Барк вздыхает и замолкает, и в тишине слышится отрывок рассказываемой вполголоса истории:
— …Он привел двух коней. Вдруг дз-з-з! Снаряд! Остался только один конь…
— Скучно, — говорит Вольпат.
— Ничего, держимся, — бормочет Барк.
— Приходится, — прибавляет Паради.
— А зачем? — с сомнением спрашивает Мартро.
— Да так: нужно.
— Нужно, — повторяет Ламюз.
— Нет, причина есть, — говорит Кокон. — Вернее, много причин.
— Заткнись! Лучше б их не было, раз приходится держаться.
— А все-таки, — глухо говорит Блер, никогда не упуская случая повторить свою любимую фразу, — они хотят нас доконать.
— Сначала, — говорит Тирет, — я думал о том, о сем, размышлял, высчитывал; теперь я больше ни о чем не думаю.
— Я тоже.
— Я тоже.
— А я никогда и не пробовал.
— Да ты не такой дурень, как кажешься! — говорит Мениль Андре пронзительным насмешливым голосом.
Собеседник втайне польщен; он поясняет свою мысль:
— Первым делом — ты не можешь ничего знать.

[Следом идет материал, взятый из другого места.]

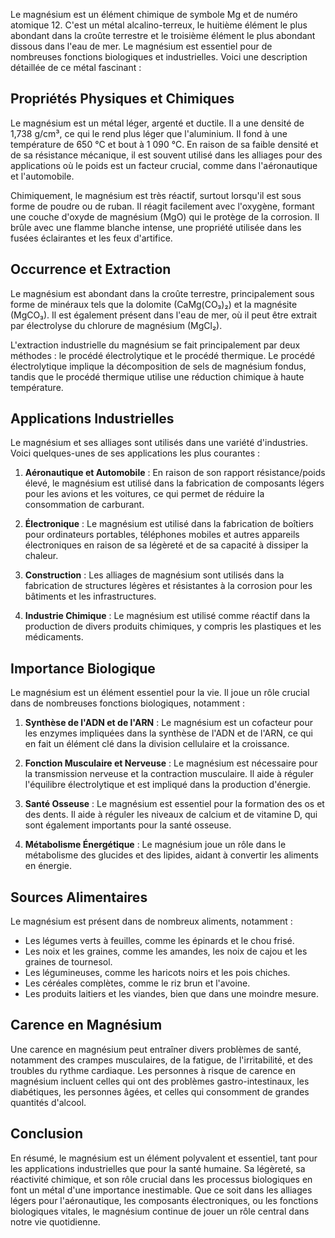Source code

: Le magnésium est un élément chimique de symbole Mg et de numéro atomique 12. C'est un métal alcalino-terreux, le huitième élément le plus abondant dans la croûte terrestre et le troisième élément le plus abondant dissous dans l'eau de mer. Le magnésium est essentiel pour de nombreuses fonctions biologiques et industrielles. Voici une description détaillée de ce métal fascinant :

## Propriétés Physiques et Chimiques

Le magnésium est un métal léger, argenté et ductile. Il a une densité de 1,738 g/cm³, ce qui le rend plus léger que l'aluminium. Il fond à une température de 650 °C et bout à 1 090 °C. En raison de sa faible densité et de sa résistance mécanique, il est souvent utilisé dans les alliages pour des applications où le poids est un facteur crucial, comme dans l'aéronautique et l'automobile.

Chimiquement, le magnésium est très réactif, surtout lorsqu'il est sous forme de poudre ou de ruban. Il réagit facilement avec l'oxygène, formant une couche d'oxyde de magnésium (MgO) qui le protège de la corrosion. Il brûle avec une flamme blanche intense, une propriété utilisée dans les fusées éclairantes et les feux d'artifice.

## Occurrence et Extraction

Le magnésium est abondant dans la croûte terrestre, principalement sous forme de minéraux tels que la dolomite (CaMg(CO₃)₂) et la magnésite (MgCO₃). Il est également présent dans l'eau de mer, où il peut être extrait par électrolyse du chlorure de magnésium (MgCl₂).

L'extraction industrielle du magnésium se fait principalement par deux méthodes : le procédé électrolytique et le procédé thermique. Le procédé électrolytique implique la décomposition de sels de magnésium fondus, tandis que le procédé thermique utilise une réduction chimique à haute température.

## Applications Industrielles

Le magnésium et ses alliages sont utilisés dans une variété d'industries. Voici quelques-unes de ses applications les plus courantes :

1. **Aéronautique et Automobile** : En raison de son rapport résistance/poids élevé, le magnésium est utilisé dans la fabrication de composants légers pour les avions et les voitures, ce qui permet de réduire la consommation de carburant.

2. **Électronique** : Le magnésium est utilisé dans la fabrication de boîtiers pour ordinateurs portables, téléphones mobiles et autres appareils électroniques en raison de sa légèreté et de sa capacité à dissiper la chaleur.

3. **Construction** : Les alliages de magnésium sont utilisés dans la fabrication de structures légères et résistantes à la corrosion pour les bâtiments et les infrastructures.

4. **Industrie Chimique** : Le magnésium est utilisé comme réactif dans la production de divers produits chimiques, y compris les plastiques et les médicaments.

## Importance Biologique

Le magnésium est un élément essentiel pour la vie. Il joue un rôle crucial dans de nombreuses fonctions biologiques, notamment :

1. **Synthèse de l'ADN et de l'ARN** : Le magnésium est un cofacteur pour les enzymes impliquées dans la synthèse de l'ADN et de l'ARN, ce qui en fait un élément clé dans la division cellulaire et la croissance.

2. **Fonction Musculaire et Nerveuse** : Le magnésium est nécessaire pour la transmission nerveuse et la contraction musculaire. Il aide à réguler l'équilibre électrolytique et est impliqué dans la production d'énergie.

3. **Santé Osseuse** : Le magnésium est essentiel pour la formation des os et des dents. Il aide à réguler les niveaux de calcium et de vitamine D, qui sont également importants pour la santé osseuse.

4. **Métabolisme Énergétique** : Le magnésium joue un rôle dans le métabolisme des glucides et des lipides, aidant à convertir les aliments en énergie.

## Sources Alimentaires

Le magnésium est présent dans de nombreux aliments, notamment :

- Les légumes verts à feuilles, comme les épinards et le chou frisé.
- Les noix et les graines, comme les amandes, les noix de cajou et les graines de tournesol.
- Les légumineuses, comme les haricots noirs et les pois chiches.
- Les céréales complètes, comme le riz brun et l'avoine.
- Les produits laitiers et les viandes, bien que dans une moindre mesure.

## Carence en Magnésium

Une carence en magnésium peut entraîner divers problèmes de santé, notamment des crampes musculaires, de la fatigue, de l'irritabilité, et des troubles du rythme cardiaque. Les personnes à risque de carence en magnésium incluent celles qui ont des problèmes gastro-intestinaux, les diabétiques, les personnes âgées, et celles qui consomment de grandes quantités d'alcool.

## Conclusion

En résumé, le magnésium est un élément polyvalent et essentiel, tant pour les applications industrielles que pour la santé humaine. Sa légèreté, sa réactivité chimique, et son rôle crucial dans les processus biologiques en font un métal d'une importance inestimable. Que ce soit dans les alliages légers pour l'aéronautique, les composants électroniques, ou les fonctions biologiques vitales, le magnésium continue de jouer un rôle central dans notre vie quotidienne.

— Надо знать только одно: у нас, на нашей земле, засели боши, и надо выкинуть их вон, и как можно скорей, — говорит капрал Бертран.
— Да, да, пусть убираются к чертовой матери! Спору нет! Чего там! Не стоит ломать себе башку и думать о другом. Только это уж слишком долго тянется.
— Эх, чтоб их черти драли! — восклицает Фуйяд. — Действительно, долго.
— А я, — говорит Барк, — я больше не ворчу. Сначала я ворчал на всех; на тыловиков, на штатских, на местных жителей, на «окопавшихся». Да, я ворчал, но это было в начале войны, я был молод. Теперь я рассуждаю здраво.
— Здраво рассуждать — это терпеть; как есть, так и ладно!
— Еще бы! Иначе спятишь. Мы и так обалдели. Верно я говорю, Фирмен?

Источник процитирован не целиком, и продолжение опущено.